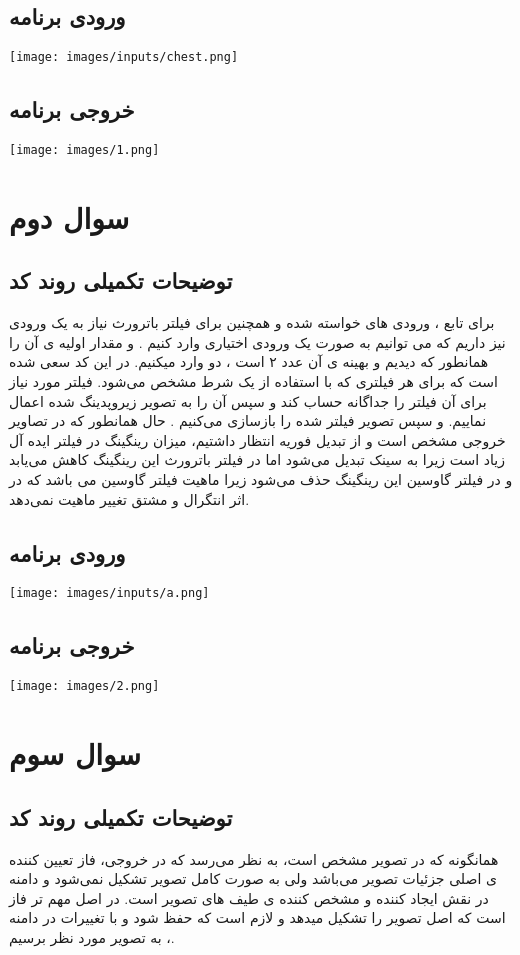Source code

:\documentclass[12pt]{article}
\begin{document}
	
		\subsection{ورودی برنامه}
		\texttt{[image: images/inputs/chest.png]}
		\subsection{خروجی برنامه}
		
		\texttt{[image: images/1.png]}
		\newpage
		
		\section{سوال دوم}
		\subsection{توضیحات تکمیلی روند کد}
		برای تابع ، ورودی های خواسته شده و همچنین برای فیلتر باترورث نیاز به یک ورودی 
		نیز داریم که می توانیم به صورت یک ورودی اختیاری وارد کنیم . و مقدار اولیه ی آن را همانطور که دیدیم و بهینه ی آن عدد ۲ است ، دو وارد میکنیم.
		در این کد سعی شده است که برای هر فیلتری  که با استفاده از یک شرط مشخص می‌شود. فیلتر مورد نیاز برای آن فیلتر را جداگانه حساب کند و سپس آن را به تصویر زیروپدینگ شده اعمال نماییم. و سپس تصویر فیلتر شده را بازسازی می‌کنیم .
	حال همانطور که در تصاویر خروجی مشخص است و از تبدیل فوریه انتظار داشتیم، میزان رینگینگ در فیلتر ایده آل زیاد است زیرا به سینک تبدیل می‌شود اما در فیلتر باترورث این رینگینگ کاهش می‌یابد و در فیلتر گاوسین این رینگینگ حذف می‌شود زیرا ماهیت فیلتر گاوسین 
	می باشد که در اثر انتگرال و مشتق تغییر ماهیت نمی‌دهد.
	
		\subsection{ورودی برنامه}
		\texttt{[image: images/inputs/a.png]}
		\subsection{خروجی برنامه}
		
		\texttt{[image: images/2.png]}
		\newpage
		
		\section{سوال سوم}
		\subsection{توضیحات تکمیلی روند کد}
			همانگونه که در تصویر مشخص است، به نظر می‌رسد که در خروجی، فاز تعیین کننده ی اصلی جزئیات تصویر می‌باشد ولی به صورت کامل تصویر تشکیل نمی‌شود و دامنه در نقش ایجاد کننده و مشخص کننده ی  طیف های تصویر است. 
			در اصل مهم تر فاز است که اصل تصویر را تشکیل میدهد و لازم است که حفظ شود و با تغییرات در دامنه ، به تصویر مورد نظر برسیم.
	
\end{document}
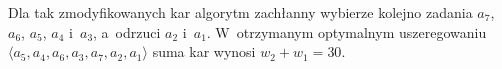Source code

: 
\exercise %
Dla tak zmodyfikowanych kar algorytm zachłanny wybierze kolejno zadania $a_7$, $a_6$, $a_5$, $a_4$ i~$a_3$, a~odrzuci $a_2$ i~$a_1$.
W~otrzymanym optymalnym uszeregowaniu $\langle a_5,a_4,a_6,a_3,a_7,a_2,a_1\rangle$ suma kar wynosi $w_2+w_1=30$.

\exercise %
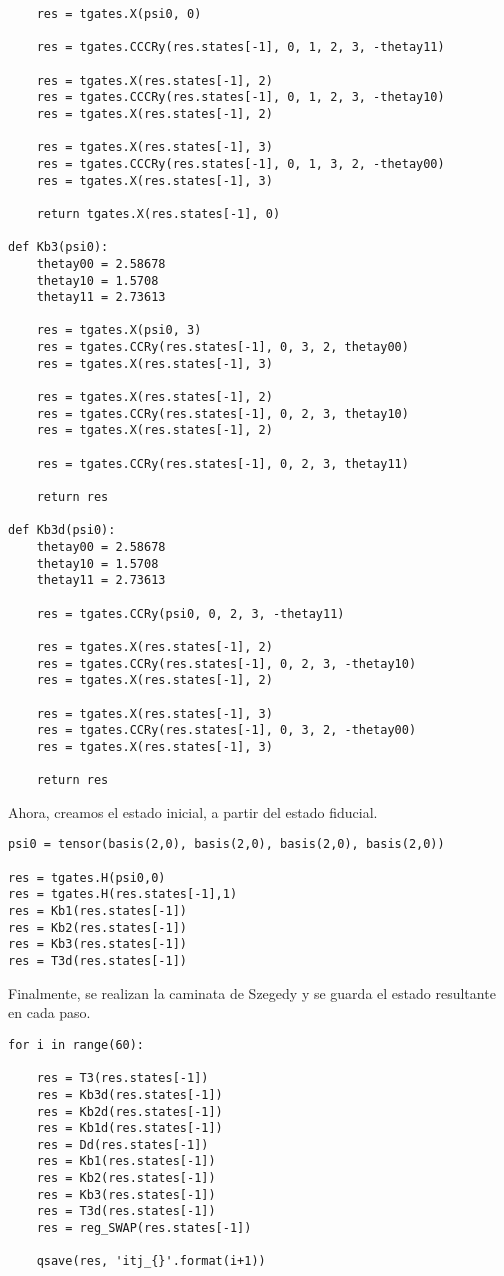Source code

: \begin{verbatim}
    res = tgates.X(psi0, 0)

    res = tgates.CCCRy(res.states[-1], 0, 1, 2, 3, -thetay11)

    res = tgates.X(res.states[-1], 2)
    res = tgates.CCCRy(res.states[-1], 0, 1, 2, 3, -thetay10)
    res = tgates.X(res.states[-1], 2)

    res = tgates.X(res.states[-1], 3)
    res = tgates.CCCRy(res.states[-1], 0, 1, 3, 2, -thetay00)
    res = tgates.X(res.states[-1], 3)

    return tgates.X(res.states[-1], 0)

def Kb3(psi0):
    thetay00 = 2.58678
    thetay10 = 1.5708
    thetay11 = 2.73613

    res = tgates.X(psi0, 3)
    res = tgates.CCRy(res.states[-1], 0, 3, 2, thetay00)
    res = tgates.X(res.states[-1], 3)

    res = tgates.X(res.states[-1], 2)
    res = tgates.CCRy(res.states[-1], 0, 2, 3, thetay10)
    res = tgates.X(res.states[-1], 2)

    res = tgates.CCRy(res.states[-1], 0, 2, 3, thetay11)

    return res

def Kb3d(psi0):
    thetay00 = 2.58678
    thetay10 = 1.5708
    thetay11 = 2.73613

    res = tgates.CCRy(psi0, 0, 2, 3, -thetay11)

    res = tgates.X(res.states[-1], 2)
    res = tgates.CCRy(res.states[-1], 0, 2, 3, -thetay10)
    res = tgates.X(res.states[-1], 2)

    res = tgates.X(res.states[-1], 3)
    res = tgates.CCRy(res.states[-1], 0, 3, 2, -thetay00)
    res = tgates.X(res.states[-1], 3)

    return res
\end{verbatim}

Ahora, creamos el estado inicial, a partir del estado fiducial.

\begin{verbatim}
psi0 = tensor(basis(2,0), basis(2,0), basis(2,0), basis(2,0))

res = tgates.H(psi0,0)
res = tgates.H(res.states[-1],1)
res = Kb1(res.states[-1])
res = Kb2(res.states[-1])
res = Kb3(res.states[-1])
res = T3d(res.states[-1])
\end{verbatim}

Finalmente, se realizan la caminata de Szegedy y se guarda el estado resultante en cada paso.

\begin{verbatim}
for i in range(60):
    
    res = T3(res.states[-1])
    res = Kb3d(res.states[-1])
    res = Kb2d(res.states[-1])
    res = Kb1d(res.states[-1])
    res = Dd(res.states[-1])
    res = Kb1(res.states[-1])
    res = Kb2(res.states[-1])
    res = Kb3(res.states[-1])
    res = T3d(res.states[-1])
    res = reg_SWAP(res.states[-1])
    
    qsave(res, 'itj_{}'.format(i+1))
\end{verbatim}


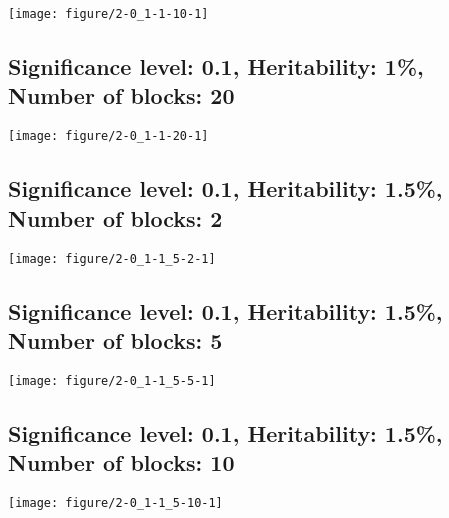 \documentclass[11pt,letter]{article}\usepackage[]{graphicx}\usepackage[]{color}
\makeatletter
\def\maxwidth{ %
  \ifdim\Gin@nat@width>\linewidth
    \linewidth
  \else
    \Gin@nat@width
  \fi
}
\newenvironment{knitrout}{}{} %
\makeatother
\begin{document}
\begin{knitrout}
\color{fgcolor}
\texttt{[image: figure/2-0\_1-1-10-1]} 

\end{knitrout}

\newpage
\subsection{Significance level: 0.1, Heritability: 1\%, Number of blocks: 20}

\begin{knitrout}
\color{fgcolor}
\texttt{[image: figure/2-0\_1-1-20-1]} 

\end{knitrout}

\newpage
\subsection{Significance level: 0.1, Heritability: 1.5\%, Number of blocks: 2}

\begin{knitrout}
\color{fgcolor}
\texttt{[image: figure/2-0\_1-1\_5-2-1]} 

\end{knitrout}

\newpage
\subsection{Significance level: 0.1, Heritability: 1.5\%, Number of blocks: 5}

\begin{knitrout}
\color{fgcolor}
\texttt{[image: figure/2-0\_1-1\_5-5-1]} 

\end{knitrout}

\newpage
\subsection{Significance level: 0.1, Heritability: 1.5\%, Number of blocks: 10}

\begin{knitrout}
\color{fgcolor}
\texttt{[image: figure/2-0\_1-1\_5-10-1]} 

\end{knitrout}
\end{document}
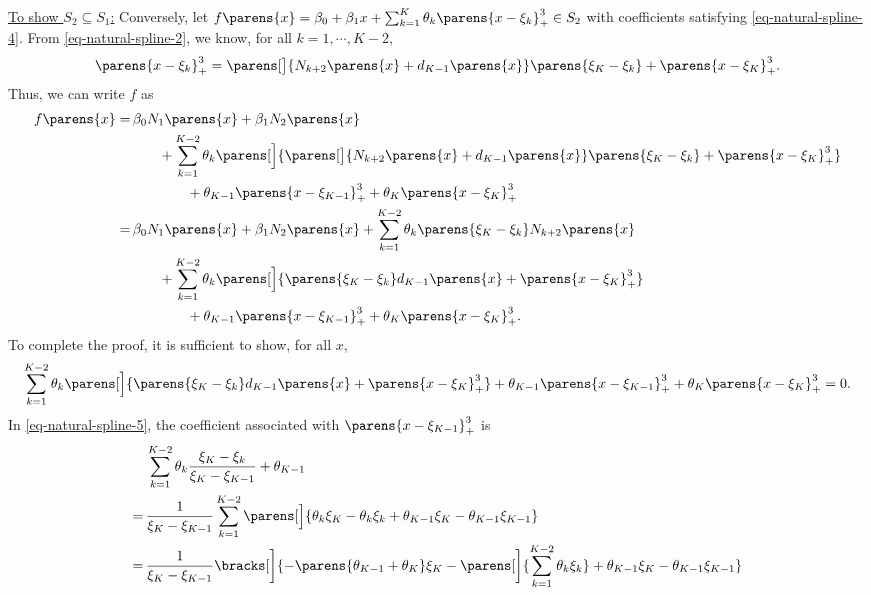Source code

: \documentclass[12pt]{article}
\begin{document}
\begin{enumerate}[label=\textbf{\arabic*.}]
\begin{enumerate}
		\underline{To show $S_2 \subseteq S_1$:} Conversely, let $f \parens{x} = \beta_0 + \beta_1 x + \sum_{k=1}^K \theta_k \parens{x - \xi_k}_+^3 \in S_2$ with coefficients satisfying \eqref{eq-natural-spline-4}. From \eqref{eq-natural-spline-2}, we know, for all $k = 1, \cdots, K-2$, 
		\begin{align*}
			\parens{x - \xi_k}_+^3 = \parens[\big]{N_{k+2} \parens{x} + d_{K-1} \parens{x} } \parens{\xi_K - \xi_k} + \parens{x - \xi_K}_+^3. 
		\end{align*}
		Thus, we can write $f$ as 
		\begin{align*}
			f \parens{x} = & \, \beta_0 N_1 \parens{x} + \beta_1 N_2 \parens{x} \\ 
			& \qquad + \sum_{k=1}^{K-2} \theta_k \parens[\Big]{\parens[\big]{N_{k+2} \parens{x} + d_{K-1} \parens{x} } \parens{\xi_K - \xi_k} + \parens{x - \xi_K}_+^3} \\ 
			& \qquad \qquad + \theta_{K-1} \parens{x - \xi_{K-1}}_+^3 + \theta_{K} \parens{x - \xi_{K}}_+^3 \\ 
			= & \, \beta_0 N_1 \parens{x} + \beta_1 N_2 \parens{x} + \sum_{k=1}^{K-2} \theta_k \parens{\xi_K - \xi_k} N_{k+2} \parens{x} \\ 
			& \qquad  + \sum_{k=1}^{K-2} \theta_k \parens[\Big]{ \parens{\xi_K - \xi_k} d_{K-1} \parens{x} + \parens{x - \xi_K}_+^3} \\ 
			& \qquad \qquad + \theta_{K-1} \parens{x - \xi_{K-1}}_+^3 + \theta_{K} \parens{x - \xi_{K}}_+^3. 
		\end{align*}
		To complete the proof, it is sufficient to show, for all $x$, 
		\begin{align}\label{eq-natural-spline-5}
			\sum_{k=1}^{K-2} \theta_k \parens[\Big]{ \parens{\xi_K - \xi_k} d_{K-1} \parens{x} + \parens{x - \xi_K}_+^3} + \theta_{K-1} \parens{x - \xi_{K-1}}_+^3 + \theta_{K} \parens{x - \xi_{K}}_+^3 = 0. 
		\end{align}
		In \eqref{eq-natural-spline-5}, the coefficient associated with $\parens{x-\xi_{K-1}}_+^3$ is 
		\begin{align*}
			& \, \sum_{k=1}^{K-2} \theta_k \frac{\xi_K - \xi_k}{\xi_K - \xi_{K-1}} + \theta_{K-1} \\ 
			= & \, \frac{1}{\xi_K - \xi_{K-1}} \sum_{k=1}^{K-2} \parens[\Big]{ \theta_k \xi_K - \theta_k \xi_k + \theta_{K-1} \xi_K - \theta_{K-1} \xi_{K-1}} \\ 
			= & \, \frac{1}{\xi_K - \xi_{K-1}} \bracks[\bigg]{ - \parens{\theta_{K-1} + \theta_K} \xi_K - \parens[\bigg]{ \sum_{k=1}^{K-2} \theta_k \xi_k } + \theta_{K-1} \xi_K - \theta_{K-1} \xi_{K-1}}  \\ 

\end{align*}
\end{enumerate}
\end{enumerate}
\end{document}
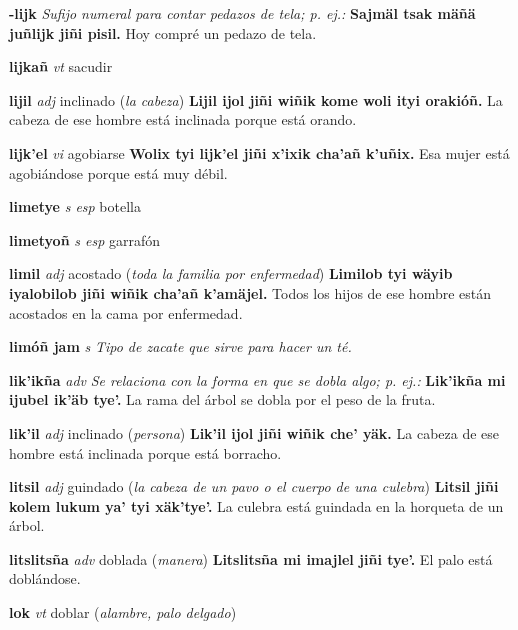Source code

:\documentclass[10pt]{scrbook}
\newcommand{\entry}[1]{\textbf{#1}}
\newcommand{\nontranslationdef}[1]{\textit{#1}}
\newcommand{\partofspeech}[1]{\textit{#1}}
\newcommand{\spanishtranslation}[1]{#1}
\newcommand{\clarification}[1]{(\textit{#1})}
\newcommand{\cholexample}[1]{\textbf{#1}}
\newcommand{\exampletranslation}[1]{#1}
\begin{document}
\begin{multicols}{2}
\entry{-lijk}
\nontranslationdef{Sufijo numeral para contar pedazos de tela; p. ej.:}
\cholexample{Sajmäl tsak mäñä juñlijk jiñi pisil.}
\exampletranslation{Hoy compré un pedazo de tela.}

\entry{lijkañ}
\partofspeech{vt}
\spanishtranslation{sacudir}

\entry{lijil}
\partofspeech{adj}
\spanishtranslation{inclinado}
\clarification{la cabeza}
\cholexample{Lijil ijol jiñi wiñik kome woli ityi orakióñ.}
\exampletranslation{La cabeza de ese hombre está inclinada porque está orando.}

\entry{lijk'el}
\partofspeech{vi}
\spanishtranslation{agobiarse}
\cholexample{Wolix tyi lijk'el jiñi x'ixik cha'añ k'uñix.}
\exampletranslation{Esa mujer está agobiándose porque está muy débil.}

\entry{limetye}
\partofspeech{s esp}
\spanishtranslation{botella}

\entry{limetyoñ}
\partofspeech{s esp}
\spanishtranslation{garrafón}

\entry{limil}
\partofspeech{adj}
\spanishtranslation{acostado}
\clarification{toda la familia por enfermedad}
\cholexample{Limilob tyi wäyib iyalobilob jiñi wiñik cha'añ k'amäjel.}
\exampletranslation{Todos los hijos de ese hombre están acostados en la cama por enfermedad.}

\entry{limóñ jam}
\partofspeech{s}
\nontranslationdef{Tipo de zacate que sirve para hacer un té.}

\entry{lik'ikña}
\partofspeech{adv}
\nontranslationdef{Se relaciona con la forma en que se dobla algo; p. ej.:}
\cholexample{Lik'ikña mi ijubel ik'äb tye'.}
\exampletranslation{La rama del árbol se dobla por el peso de la fruta.}

\entry{lik'il}
\partofspeech{adj}
\spanishtranslation{inclinado}
\clarification{persona}
\cholexample{Lik'il ijol jiñi wiñik che' yäk.}
\exampletranslation{La cabeza de ese hombre está inclinada porque está borracho.}

\entry{litsil}
\partofspeech{adj}
\spanishtranslation{guindado}
\clarification{la cabeza de un pavo o el cuerpo de una culebra}
\cholexample{Litsil jiñi kolem lukum ya' tyi xäk'tye'.}
\exampletranslation{La culebra está guindada en la horqueta de un árbol.}

\entry{litslitsña}
\partofspeech{adv}
\spanishtranslation{doblada}
\clarification{manera}
\cholexample{Litslitsña mi imajlel jiñi tye'.}
\exampletranslation{El palo está doblándose.}

\entry{lok}
\partofspeech{vt}
\spanishtranslation{doblar}
\clarification{alambre, palo delgado}


\end{multicols}
\end{document}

ASSIGNED TASK:
Read through the listing and copy each line in which the word "subsection" occurs.

RESULT OF THE TASK:
		\subsection{ورودی برنامه}
		\subsection{خروجی برنامه}
		\subsection{توضیحات تکمیلی روند کد}
		\subsection{ورودی برنامه}
		\subsection{خروجی برنامه}
		\subsection{توضیحات تکمیلی روند کد}
\subsection{Significance level: 0.1, Heritability: 1\%, Number of blocks: 20}
\subsection{Significance level: 0.1, Heritability: 1.5\%, Number of blocks: 2}
\subsection{Significance level: 0.1, Heritability: 1.5\%, Number of blocks: 5}
\subsection{Significance level: 0.1, Heritability: 1.5\%, Number of blocks: 10}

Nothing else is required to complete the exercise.